__What to produce__: Beginning with the first line, transcribe the entries below exactly through the line containing "- Dodana dokumentacija", inclusive.

__Data extract__:
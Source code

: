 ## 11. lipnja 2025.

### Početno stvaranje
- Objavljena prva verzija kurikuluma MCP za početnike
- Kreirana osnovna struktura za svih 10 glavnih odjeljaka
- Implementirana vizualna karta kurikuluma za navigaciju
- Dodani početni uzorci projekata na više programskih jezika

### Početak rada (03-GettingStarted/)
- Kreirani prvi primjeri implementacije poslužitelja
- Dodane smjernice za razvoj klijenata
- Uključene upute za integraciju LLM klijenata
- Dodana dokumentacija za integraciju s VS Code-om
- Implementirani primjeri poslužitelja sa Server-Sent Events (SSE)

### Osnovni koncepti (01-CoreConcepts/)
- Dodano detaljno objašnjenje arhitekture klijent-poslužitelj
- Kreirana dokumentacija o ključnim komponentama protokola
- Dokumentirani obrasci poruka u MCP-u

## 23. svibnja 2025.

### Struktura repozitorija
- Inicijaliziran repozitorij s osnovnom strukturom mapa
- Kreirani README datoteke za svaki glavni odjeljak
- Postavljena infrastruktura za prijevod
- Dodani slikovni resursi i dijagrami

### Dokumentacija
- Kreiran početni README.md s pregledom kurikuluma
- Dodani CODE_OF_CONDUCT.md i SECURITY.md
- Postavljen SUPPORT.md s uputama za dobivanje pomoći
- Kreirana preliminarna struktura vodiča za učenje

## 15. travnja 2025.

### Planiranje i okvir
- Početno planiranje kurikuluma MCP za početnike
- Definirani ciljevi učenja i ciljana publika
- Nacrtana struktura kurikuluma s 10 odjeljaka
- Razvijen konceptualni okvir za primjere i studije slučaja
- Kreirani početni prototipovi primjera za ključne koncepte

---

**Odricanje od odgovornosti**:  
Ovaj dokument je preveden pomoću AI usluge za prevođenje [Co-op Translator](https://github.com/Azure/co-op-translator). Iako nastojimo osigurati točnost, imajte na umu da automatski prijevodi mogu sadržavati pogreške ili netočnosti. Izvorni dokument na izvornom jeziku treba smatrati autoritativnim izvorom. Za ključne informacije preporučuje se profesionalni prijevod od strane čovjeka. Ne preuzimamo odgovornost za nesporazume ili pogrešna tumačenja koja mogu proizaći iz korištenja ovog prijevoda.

__Response to this exercise__:
Source code

: ## 11. lipnja 2025.

### Početno stvaranje
- Objavljena prva verzija kurikuluma MCP za početnike
- Kreirana osnovna struktura za svih 10 glavnih odjeljaka
- Implementirana vizualna karta kurikuluma za navigaciju
- Dodani početni uzorci projekata na više programskih jezika

### Početak rada (03-GettingStarted/)
- Kreirani prvi primjeri implementacije poslužitelja
- Dodane smjernice za razvoj klijenata
- Uključene upute za integraciju LLM klijenata
- Dodana dokumentacija za integraciju s VS Code-om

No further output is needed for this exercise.